Required work
Each line in the records that mentions the word "silent" needs to be listed.

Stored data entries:
- Opening Delimiter -
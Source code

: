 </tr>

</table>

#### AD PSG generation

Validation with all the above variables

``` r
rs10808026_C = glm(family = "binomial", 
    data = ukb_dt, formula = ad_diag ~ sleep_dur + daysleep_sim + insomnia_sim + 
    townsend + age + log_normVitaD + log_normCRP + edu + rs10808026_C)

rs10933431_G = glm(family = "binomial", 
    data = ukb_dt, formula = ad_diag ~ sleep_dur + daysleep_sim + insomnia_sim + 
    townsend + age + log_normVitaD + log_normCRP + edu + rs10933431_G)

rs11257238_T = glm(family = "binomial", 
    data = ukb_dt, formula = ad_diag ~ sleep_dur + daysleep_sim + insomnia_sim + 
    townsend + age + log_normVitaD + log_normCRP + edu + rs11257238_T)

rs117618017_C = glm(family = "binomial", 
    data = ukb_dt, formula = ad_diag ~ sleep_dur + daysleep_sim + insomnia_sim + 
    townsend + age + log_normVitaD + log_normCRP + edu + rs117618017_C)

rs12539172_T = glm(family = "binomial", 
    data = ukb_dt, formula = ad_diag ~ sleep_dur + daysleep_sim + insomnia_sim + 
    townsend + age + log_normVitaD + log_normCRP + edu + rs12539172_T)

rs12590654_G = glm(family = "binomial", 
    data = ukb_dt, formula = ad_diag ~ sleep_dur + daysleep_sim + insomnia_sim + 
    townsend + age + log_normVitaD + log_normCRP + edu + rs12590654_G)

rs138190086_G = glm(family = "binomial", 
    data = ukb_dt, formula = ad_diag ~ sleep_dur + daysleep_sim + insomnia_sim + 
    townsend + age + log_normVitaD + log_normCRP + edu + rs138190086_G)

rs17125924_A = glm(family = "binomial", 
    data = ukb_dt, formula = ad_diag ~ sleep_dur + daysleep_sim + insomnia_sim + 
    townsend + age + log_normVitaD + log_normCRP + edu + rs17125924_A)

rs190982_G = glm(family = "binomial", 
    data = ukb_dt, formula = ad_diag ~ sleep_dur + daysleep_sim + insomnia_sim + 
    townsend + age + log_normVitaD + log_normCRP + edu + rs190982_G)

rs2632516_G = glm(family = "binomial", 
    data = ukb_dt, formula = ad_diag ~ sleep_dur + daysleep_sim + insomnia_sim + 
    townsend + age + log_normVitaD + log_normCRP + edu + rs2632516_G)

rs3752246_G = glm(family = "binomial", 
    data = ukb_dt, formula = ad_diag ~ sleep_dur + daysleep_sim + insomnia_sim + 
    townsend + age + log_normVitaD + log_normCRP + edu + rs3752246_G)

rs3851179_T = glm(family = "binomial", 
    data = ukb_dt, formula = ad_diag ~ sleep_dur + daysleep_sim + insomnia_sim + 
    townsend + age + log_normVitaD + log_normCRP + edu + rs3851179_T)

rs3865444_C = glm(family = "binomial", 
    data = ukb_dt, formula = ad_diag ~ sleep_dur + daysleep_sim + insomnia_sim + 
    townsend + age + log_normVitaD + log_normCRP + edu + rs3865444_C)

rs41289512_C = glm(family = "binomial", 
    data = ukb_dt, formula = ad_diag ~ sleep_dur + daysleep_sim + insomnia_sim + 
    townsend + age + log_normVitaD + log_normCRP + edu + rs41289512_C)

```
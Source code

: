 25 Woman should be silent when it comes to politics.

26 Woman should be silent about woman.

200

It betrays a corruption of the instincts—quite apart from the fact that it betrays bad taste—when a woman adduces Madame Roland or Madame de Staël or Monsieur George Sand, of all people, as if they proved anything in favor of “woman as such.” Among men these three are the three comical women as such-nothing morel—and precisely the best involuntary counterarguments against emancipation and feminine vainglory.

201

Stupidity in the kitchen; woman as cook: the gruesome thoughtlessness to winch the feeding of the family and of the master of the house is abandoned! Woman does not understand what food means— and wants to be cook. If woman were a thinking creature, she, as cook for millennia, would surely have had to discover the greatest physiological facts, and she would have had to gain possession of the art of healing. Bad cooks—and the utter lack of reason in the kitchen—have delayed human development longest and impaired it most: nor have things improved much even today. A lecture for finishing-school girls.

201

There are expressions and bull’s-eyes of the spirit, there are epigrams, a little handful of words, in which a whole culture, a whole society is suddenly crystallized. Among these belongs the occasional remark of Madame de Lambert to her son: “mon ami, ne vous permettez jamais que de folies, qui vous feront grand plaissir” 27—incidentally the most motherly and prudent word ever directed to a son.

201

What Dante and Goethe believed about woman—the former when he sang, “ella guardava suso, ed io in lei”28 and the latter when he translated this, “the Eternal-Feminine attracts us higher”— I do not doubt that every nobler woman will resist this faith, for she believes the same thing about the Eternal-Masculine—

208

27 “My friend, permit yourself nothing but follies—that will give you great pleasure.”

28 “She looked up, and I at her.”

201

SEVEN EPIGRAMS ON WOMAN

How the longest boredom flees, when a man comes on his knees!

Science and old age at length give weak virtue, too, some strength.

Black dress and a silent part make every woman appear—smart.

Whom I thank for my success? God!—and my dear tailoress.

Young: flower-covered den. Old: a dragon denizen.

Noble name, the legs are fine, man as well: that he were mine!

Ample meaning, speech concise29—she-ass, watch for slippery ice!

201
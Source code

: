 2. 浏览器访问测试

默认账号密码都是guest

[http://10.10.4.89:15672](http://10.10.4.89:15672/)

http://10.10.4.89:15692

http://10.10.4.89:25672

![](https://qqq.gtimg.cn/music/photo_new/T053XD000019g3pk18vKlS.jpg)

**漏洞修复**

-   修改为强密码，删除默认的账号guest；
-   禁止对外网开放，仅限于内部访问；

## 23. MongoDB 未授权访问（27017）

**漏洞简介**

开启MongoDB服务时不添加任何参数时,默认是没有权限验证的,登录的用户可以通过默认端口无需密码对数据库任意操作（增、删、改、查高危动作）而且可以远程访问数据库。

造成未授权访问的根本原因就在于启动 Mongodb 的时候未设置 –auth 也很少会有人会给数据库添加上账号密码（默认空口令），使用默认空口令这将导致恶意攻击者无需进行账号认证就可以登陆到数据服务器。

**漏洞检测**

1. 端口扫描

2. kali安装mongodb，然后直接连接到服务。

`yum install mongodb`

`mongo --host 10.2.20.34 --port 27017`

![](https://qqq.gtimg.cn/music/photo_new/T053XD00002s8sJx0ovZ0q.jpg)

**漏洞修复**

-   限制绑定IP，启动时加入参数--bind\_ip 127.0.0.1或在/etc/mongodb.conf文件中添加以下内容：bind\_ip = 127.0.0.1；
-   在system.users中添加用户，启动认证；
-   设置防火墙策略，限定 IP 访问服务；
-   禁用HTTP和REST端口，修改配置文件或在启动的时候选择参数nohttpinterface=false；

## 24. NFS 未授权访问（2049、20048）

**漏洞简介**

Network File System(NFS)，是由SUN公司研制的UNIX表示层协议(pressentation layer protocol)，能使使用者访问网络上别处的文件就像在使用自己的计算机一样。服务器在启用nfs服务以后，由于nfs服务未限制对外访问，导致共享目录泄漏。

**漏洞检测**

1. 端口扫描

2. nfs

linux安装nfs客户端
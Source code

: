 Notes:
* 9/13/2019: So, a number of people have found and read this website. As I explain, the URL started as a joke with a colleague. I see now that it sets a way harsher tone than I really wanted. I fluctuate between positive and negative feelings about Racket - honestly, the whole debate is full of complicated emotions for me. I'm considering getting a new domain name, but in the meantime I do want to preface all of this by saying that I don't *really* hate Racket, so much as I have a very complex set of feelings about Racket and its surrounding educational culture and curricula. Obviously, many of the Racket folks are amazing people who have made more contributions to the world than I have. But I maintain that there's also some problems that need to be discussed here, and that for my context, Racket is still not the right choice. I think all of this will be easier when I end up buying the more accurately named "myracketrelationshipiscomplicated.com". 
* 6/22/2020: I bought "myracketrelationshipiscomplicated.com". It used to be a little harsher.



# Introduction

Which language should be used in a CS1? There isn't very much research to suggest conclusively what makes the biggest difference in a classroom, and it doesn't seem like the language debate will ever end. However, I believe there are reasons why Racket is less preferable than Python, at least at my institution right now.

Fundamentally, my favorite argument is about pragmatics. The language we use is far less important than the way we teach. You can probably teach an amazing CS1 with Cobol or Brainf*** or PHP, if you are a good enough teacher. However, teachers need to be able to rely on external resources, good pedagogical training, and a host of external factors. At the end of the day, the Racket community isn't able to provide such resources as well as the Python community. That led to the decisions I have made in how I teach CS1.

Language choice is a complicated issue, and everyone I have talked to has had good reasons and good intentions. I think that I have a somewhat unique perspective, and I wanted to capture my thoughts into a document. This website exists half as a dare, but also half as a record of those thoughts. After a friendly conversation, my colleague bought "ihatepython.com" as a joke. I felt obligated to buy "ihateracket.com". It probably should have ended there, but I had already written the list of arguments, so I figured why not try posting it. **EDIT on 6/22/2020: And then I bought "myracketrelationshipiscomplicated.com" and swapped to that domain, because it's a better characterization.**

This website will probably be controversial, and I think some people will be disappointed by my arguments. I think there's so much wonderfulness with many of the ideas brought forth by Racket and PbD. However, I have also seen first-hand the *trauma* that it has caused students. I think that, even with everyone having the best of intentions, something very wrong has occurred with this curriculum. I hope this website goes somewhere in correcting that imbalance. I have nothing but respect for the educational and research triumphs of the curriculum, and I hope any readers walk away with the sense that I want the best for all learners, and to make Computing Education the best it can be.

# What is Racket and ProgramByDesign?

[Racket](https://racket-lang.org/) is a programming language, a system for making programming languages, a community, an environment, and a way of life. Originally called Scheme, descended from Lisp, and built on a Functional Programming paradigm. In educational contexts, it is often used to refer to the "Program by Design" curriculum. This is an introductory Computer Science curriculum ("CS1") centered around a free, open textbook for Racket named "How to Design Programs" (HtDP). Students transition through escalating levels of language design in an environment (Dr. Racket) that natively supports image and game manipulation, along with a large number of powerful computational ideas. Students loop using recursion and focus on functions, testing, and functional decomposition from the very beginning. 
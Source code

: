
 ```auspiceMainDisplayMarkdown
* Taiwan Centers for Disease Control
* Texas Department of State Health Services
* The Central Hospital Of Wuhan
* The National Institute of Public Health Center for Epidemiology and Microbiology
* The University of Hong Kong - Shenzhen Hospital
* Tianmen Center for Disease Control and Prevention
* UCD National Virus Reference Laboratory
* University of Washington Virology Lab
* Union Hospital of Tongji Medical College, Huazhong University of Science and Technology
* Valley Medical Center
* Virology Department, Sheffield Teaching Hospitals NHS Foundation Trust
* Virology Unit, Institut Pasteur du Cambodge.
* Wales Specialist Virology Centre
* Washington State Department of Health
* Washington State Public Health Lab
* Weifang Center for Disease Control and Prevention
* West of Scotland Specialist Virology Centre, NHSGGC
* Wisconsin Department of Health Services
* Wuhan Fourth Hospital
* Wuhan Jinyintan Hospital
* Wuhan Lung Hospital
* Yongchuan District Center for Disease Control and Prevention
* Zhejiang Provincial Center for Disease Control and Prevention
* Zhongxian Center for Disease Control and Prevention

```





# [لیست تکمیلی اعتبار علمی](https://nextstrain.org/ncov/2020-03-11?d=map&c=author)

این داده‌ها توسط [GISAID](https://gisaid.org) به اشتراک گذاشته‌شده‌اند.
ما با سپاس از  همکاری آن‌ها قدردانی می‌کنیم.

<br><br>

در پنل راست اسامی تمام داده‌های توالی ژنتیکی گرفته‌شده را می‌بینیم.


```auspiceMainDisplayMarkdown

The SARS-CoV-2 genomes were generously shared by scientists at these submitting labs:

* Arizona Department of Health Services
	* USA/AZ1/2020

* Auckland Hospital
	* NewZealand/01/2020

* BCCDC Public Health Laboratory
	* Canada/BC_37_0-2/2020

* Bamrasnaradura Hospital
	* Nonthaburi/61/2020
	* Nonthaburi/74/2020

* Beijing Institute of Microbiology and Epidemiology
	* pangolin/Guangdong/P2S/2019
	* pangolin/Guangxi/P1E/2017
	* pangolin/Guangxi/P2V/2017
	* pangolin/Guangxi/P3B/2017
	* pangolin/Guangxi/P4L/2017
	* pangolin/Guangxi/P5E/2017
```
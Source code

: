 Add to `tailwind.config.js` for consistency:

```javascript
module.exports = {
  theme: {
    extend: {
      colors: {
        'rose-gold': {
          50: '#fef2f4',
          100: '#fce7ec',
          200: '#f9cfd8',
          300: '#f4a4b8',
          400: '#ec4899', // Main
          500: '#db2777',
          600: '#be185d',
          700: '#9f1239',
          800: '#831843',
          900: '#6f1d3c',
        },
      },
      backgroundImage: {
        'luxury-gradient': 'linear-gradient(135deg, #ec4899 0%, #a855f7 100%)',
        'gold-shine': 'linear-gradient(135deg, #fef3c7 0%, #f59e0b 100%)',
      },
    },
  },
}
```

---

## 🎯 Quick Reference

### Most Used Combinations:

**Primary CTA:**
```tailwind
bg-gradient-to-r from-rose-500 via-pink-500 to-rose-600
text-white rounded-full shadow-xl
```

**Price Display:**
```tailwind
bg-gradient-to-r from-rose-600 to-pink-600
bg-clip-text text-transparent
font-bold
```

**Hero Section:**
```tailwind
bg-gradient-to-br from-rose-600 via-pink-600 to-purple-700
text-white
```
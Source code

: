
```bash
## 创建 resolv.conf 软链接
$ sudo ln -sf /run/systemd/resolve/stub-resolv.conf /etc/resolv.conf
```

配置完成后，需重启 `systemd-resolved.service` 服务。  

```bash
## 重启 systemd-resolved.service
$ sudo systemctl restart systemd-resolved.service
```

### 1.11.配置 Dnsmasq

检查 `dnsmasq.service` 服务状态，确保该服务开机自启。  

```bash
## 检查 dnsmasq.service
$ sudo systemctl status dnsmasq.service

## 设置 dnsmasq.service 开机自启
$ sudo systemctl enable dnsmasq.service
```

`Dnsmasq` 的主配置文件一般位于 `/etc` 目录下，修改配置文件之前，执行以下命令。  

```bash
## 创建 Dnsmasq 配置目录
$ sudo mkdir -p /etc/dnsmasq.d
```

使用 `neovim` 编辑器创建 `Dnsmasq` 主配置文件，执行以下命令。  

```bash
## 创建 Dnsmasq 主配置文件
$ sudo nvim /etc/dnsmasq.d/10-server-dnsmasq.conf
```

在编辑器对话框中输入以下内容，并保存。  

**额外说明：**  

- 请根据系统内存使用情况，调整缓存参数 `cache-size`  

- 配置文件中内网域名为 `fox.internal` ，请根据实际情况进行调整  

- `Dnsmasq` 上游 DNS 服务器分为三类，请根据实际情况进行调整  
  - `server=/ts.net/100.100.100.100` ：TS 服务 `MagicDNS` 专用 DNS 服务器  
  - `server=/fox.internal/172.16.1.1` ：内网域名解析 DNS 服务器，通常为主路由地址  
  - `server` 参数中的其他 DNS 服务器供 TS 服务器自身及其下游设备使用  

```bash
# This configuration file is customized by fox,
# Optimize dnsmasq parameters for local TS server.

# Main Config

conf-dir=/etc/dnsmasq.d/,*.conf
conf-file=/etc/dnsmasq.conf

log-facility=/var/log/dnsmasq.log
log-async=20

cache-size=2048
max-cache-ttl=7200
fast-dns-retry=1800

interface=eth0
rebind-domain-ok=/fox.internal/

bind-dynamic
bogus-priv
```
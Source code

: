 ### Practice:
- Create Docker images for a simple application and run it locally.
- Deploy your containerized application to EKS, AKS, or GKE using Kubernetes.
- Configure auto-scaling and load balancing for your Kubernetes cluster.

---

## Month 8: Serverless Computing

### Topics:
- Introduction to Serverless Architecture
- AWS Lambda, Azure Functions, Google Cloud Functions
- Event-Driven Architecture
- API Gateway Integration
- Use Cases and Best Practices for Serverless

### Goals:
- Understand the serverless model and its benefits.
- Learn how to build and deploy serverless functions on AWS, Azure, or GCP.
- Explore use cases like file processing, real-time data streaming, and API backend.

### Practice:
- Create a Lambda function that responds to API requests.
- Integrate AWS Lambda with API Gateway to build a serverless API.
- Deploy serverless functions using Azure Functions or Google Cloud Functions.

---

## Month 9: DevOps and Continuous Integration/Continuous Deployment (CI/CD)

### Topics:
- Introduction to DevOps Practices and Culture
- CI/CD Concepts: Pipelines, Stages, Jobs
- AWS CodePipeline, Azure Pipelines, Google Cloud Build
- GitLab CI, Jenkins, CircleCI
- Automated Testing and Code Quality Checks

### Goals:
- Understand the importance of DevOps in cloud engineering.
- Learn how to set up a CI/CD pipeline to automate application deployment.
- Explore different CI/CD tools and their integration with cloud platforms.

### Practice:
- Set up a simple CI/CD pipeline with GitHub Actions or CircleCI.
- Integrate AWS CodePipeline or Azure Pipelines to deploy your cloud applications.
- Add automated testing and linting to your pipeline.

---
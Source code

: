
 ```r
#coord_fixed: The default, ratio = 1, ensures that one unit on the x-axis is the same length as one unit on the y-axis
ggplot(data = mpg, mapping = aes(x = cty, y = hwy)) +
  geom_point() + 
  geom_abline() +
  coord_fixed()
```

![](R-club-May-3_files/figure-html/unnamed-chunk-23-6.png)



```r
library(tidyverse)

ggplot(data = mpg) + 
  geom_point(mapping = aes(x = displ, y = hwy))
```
- Closing Delimiter -
Response area
: 25 Woman should be silent when it comes to politics.
26 Woman should be silent about woman.
Black dress and a silent part make every woman appear—smart.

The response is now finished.